Former property giant could soon say goodbye to real estate

By Minh Son   April 22, 2019 | 11:39 pm PT
Former property giant could soon say goodbye to real estate
HAGL has restructured the real estate business and has pulled out of Vietnam's property market. Photo acquired by VnExpress
Former leading property developer Hoang Anh Gia Lai is moving out of real estate as it focuses increasingly on agriculture.

HAGL Group said in its recent 2018 financial report that it plans to divest from HAGL Myanmar, its largest real estate project.

The company now lists real estate as part of its "other activities," and it was not even mentioned in chairman Doan Nguyen Duc’s letter to shareholders. Last year HAGL Group's revenues from real estate were only 1.1 percent at VND58 billion ($2.5 million).

In contrast, in 2008-12, when property was its main business, it earned VND3 trillion ($129 million) a year mostly from projects in Ho Chi Minh City.

But the company began to diversify in the following years.

In 2013 revenues from real estate plummeted to below VND250 billion ($10.7 million) from VND2.8 trillion ($120.7 million) the year before.

In 2014 the company said in a letter to shareholders: "HAGL has restructured the real estate business and has pulled out of Vietnam's property market.
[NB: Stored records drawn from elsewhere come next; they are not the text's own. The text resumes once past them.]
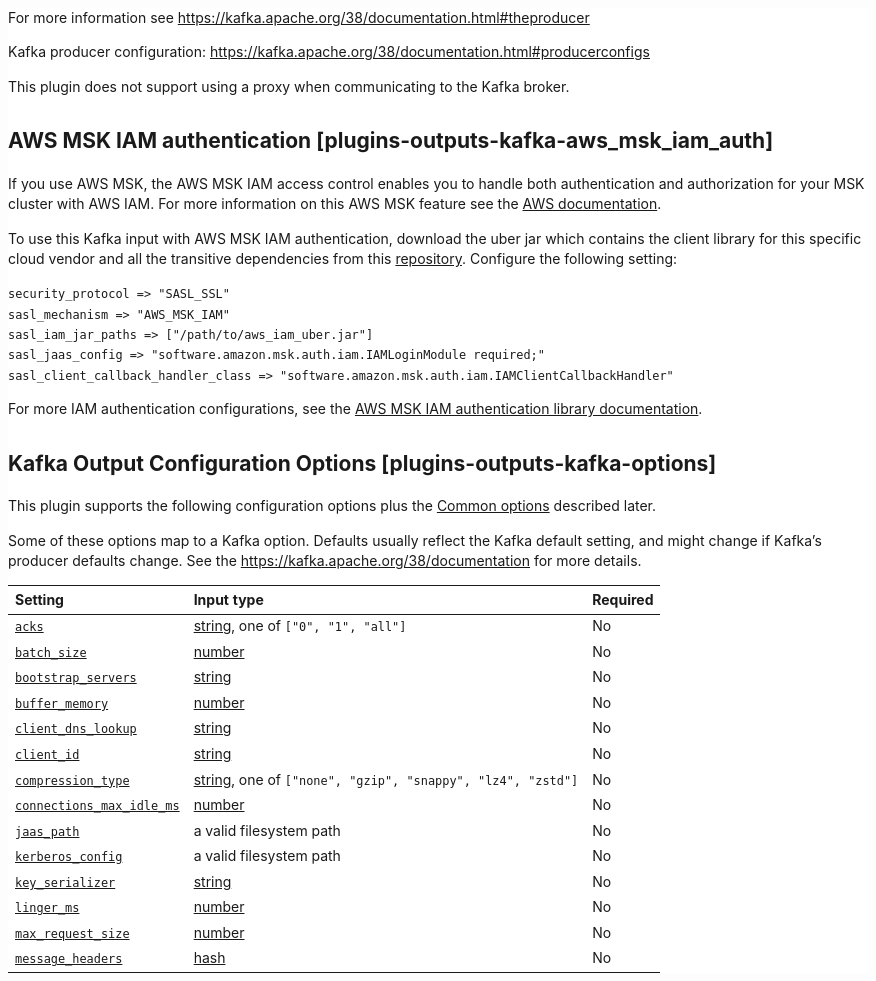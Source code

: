 For more information see <https://kafka.apache.org/38/documentation.html#theproducer>

Kafka producer configuration: <https://kafka.apache.org/38/documentation.html#producerconfigs>

This plugin does not support using a proxy when communicating to the Kafka broker.

## AWS MSK IAM authentication [plugins-outputs-kafka-aws_msk_iam_auth]

If you use AWS MSK, the AWS MSK IAM access control enables you to handle both authentication and authorization for your MSK cluster with AWS IAM. For more information on this AWS MSK feature see the [AWS documentation](https://docs.aws.amazon.com/msk/latest/developerguide/iam-access-control.html).

To use this Kafka input with AWS MSK IAM authentication, download the uber jar which contains the client library for this specific cloud vendor and all the transitive dependencies from this [repository](https://github.com/elastic/logstash-kafka-iams-packages/releases). Configure the following setting:

```
security_protocol => "SASL_SSL"
sasl_mechanism => "AWS_MSK_IAM"
sasl_iam_jar_paths => ["/path/to/aws_iam_uber.jar"]
sasl_jaas_config => "software.amazon.msk.auth.iam.IAMLoginModule required;"
sasl_client_callback_handler_class => "software.amazon.msk.auth.iam.IAMClientCallbackHandler"
```

For more IAM authentication configurations, see the [AWS MSK IAM authentication library documentation](https://github.com/aws/aws-msk-iam-auth).

## Kafka Output Configuration Options [plugins-outputs-kafka-options]

This plugin supports the following configuration options plus the [Common options](plugins-outputs-kafka.md#plugins-outputs-kafka-common-options) described later.

Some of these options map to a Kafka option. Defaults usually reflect the Kafka default setting, and might change if Kafka’s producer defaults change. See the <https://kafka.apache.org/38/documentation> for more details.

| Setting | Input type | Required |
| :- | :- | :- |
| [`acks`](plugins-outputs-kafka.md#plugins-outputs-kafka-acks) | [string](value-types.md#string), one of `["0", "1", "all"]` | No |
| [`batch_size`](plugins-outputs-kafka.md#plugins-outputs-kafka-batch_size) | [number](value-types.md#number) | No |
| [`bootstrap_servers`](plugins-outputs-kafka.md#plugins-outputs-kafka-bootstrap_servers) | [string](value-types.md#string) | No |
| [`buffer_memory`](plugins-outputs-kafka.md#plugins-outputs-kafka-buffer_memory) | [number](value-types.md#number) | No |
| [`client_dns_lookup`](plugins-outputs-kafka.md#plugins-outputs-kafka-client_dns_lookup) | [string](value-types.md#string) | No |
| [`client_id`](plugins-outputs-kafka.md#plugins-outputs-kafka-client_id) | [string](value-types.md#string) | No |
| [`compression_type`](plugins-outputs-kafka.md#plugins-outputs-kafka-compression_type) | [string](value-types.md#string), one of `["none", "gzip", "snappy", "lz4", "zstd"]` | No |
| [`connections_max_idle_ms`](plugins-outputs-kafka.md#plugins-outputs-kafka-connections_max_idle_ms) | [number](value-types.md#number) | No |
| [`jaas_path`](plugins-outputs-kafka.md#plugins-outputs-kafka-jaas_path) | a valid filesystem path | No |
| [`kerberos_config`](plugins-outputs-kafka.md#plugins-outputs-kafka-kerberos_config) | a valid filesystem path | No |
| [`key_serializer`](plugins-outputs-kafka.md#plugins-outputs-kafka-key_serializer) | [string](value-types.md#string) | No |
| [`linger_ms`](plugins-outputs-kafka.md#plugins-outputs-kafka-linger_ms) | [number](value-types.md#number) | No |
| [`max_request_size`](plugins-outputs-kafka.md#plugins-outputs-kafka-max_request_size) | [number](value-types.md#number) | No |
| [`message_headers`](plugins-outputs-kafka.md#plugins-outputs-kafka-message_headers) | [hash](value-types.md#hash) | No |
We believe that the country’s real estate supply is too large for its absorption ability now and in the near future."

It started moving into agriculture and husbandry. Last year the company invested VND976 billion ($42 million) to buy 5,300 hectares (13,096 acres) of land in Cambodia to grow bananas for export to China where demand is rising rapidly.
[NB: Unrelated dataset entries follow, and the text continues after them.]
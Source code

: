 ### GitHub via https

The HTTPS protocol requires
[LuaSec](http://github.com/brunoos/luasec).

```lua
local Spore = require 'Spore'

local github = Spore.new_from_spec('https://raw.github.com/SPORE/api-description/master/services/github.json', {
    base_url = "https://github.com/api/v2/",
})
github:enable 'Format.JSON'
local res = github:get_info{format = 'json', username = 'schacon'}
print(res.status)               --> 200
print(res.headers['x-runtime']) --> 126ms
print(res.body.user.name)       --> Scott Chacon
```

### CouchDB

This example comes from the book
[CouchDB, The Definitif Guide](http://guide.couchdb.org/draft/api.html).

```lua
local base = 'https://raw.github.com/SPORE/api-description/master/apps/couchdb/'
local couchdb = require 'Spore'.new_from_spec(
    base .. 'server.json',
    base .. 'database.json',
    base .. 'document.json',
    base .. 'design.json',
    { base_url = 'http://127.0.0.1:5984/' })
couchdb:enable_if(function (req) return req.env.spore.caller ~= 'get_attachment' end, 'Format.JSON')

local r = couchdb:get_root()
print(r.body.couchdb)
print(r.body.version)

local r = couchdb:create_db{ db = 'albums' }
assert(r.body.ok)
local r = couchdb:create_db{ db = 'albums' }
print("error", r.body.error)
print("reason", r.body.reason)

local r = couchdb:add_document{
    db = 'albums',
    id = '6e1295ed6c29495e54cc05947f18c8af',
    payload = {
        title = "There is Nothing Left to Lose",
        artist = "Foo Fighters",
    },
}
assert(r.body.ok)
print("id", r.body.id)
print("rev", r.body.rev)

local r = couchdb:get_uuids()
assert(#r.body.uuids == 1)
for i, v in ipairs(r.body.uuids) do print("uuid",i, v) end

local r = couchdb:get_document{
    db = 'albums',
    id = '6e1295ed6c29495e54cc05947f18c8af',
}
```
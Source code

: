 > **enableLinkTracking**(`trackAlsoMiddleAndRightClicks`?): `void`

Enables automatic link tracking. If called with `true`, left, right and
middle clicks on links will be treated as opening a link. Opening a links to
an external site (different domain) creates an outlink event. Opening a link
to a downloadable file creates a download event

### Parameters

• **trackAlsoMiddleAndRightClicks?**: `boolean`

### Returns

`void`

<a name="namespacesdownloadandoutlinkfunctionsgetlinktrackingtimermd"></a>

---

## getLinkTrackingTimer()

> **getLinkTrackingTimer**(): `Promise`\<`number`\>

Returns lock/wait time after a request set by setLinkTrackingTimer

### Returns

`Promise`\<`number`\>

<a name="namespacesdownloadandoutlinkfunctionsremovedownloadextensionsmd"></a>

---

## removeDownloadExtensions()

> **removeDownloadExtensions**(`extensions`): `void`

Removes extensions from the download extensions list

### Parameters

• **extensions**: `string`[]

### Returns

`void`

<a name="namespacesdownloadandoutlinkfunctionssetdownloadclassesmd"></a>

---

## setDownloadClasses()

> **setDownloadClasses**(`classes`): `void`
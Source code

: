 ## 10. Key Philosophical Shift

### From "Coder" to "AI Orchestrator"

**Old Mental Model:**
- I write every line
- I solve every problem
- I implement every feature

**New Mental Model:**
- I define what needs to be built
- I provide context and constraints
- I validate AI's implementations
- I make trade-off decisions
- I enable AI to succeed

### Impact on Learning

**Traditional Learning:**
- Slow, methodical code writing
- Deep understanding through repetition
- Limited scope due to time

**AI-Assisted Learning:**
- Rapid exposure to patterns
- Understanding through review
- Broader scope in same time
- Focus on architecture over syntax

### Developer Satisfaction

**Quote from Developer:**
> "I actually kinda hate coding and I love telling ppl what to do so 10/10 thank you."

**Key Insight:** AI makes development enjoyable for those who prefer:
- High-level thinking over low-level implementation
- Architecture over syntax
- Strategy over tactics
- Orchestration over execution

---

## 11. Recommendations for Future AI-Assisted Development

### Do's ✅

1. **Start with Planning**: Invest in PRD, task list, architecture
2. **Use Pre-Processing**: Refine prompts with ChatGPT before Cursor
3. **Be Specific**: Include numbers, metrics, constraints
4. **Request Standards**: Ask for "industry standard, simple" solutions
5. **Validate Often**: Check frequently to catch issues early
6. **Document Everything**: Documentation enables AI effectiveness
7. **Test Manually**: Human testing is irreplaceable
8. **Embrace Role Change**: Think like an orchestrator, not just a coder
Duc said the company has been depending on plants with low ripening times such as bananas, chili and passion fruit to speed up its cash flow cycle.

HAGL expects bananas to contribute 73.3 percent of its revenues this year of VND4.8 trillion ($205.9 million).

Its agriculture subsidiary, HAGL Agrico, last year reported revenues of VND3.69 trillion ($159 million) and losses of VND659 billion ($28 million) compared to a profit of VND527 billion ($22.7 million) in 2017.